-- TASK PROMPT --
Say how many lines below have "documentation" in them, giving the number alone.

(DATASET RECORDS Opens)

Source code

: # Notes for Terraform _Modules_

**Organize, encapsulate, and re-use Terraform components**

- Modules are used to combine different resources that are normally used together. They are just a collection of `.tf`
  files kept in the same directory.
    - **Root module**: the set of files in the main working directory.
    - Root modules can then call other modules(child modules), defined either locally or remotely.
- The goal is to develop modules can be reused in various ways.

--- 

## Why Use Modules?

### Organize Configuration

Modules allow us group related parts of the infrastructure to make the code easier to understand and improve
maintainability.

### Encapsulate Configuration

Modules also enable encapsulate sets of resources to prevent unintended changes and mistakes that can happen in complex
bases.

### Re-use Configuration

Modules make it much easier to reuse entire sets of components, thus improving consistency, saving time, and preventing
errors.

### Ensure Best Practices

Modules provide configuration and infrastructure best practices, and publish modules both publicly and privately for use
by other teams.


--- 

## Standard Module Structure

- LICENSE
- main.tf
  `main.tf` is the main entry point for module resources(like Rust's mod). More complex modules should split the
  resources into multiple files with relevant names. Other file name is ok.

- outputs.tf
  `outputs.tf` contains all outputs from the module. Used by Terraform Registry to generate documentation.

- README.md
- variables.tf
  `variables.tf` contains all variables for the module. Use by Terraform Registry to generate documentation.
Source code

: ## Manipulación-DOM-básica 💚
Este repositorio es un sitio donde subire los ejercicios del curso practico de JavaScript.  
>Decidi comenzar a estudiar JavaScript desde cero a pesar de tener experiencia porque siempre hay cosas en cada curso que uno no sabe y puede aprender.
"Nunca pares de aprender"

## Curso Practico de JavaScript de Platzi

(DATASET RECORDS Closes)

-- TASK OUTPUT --
2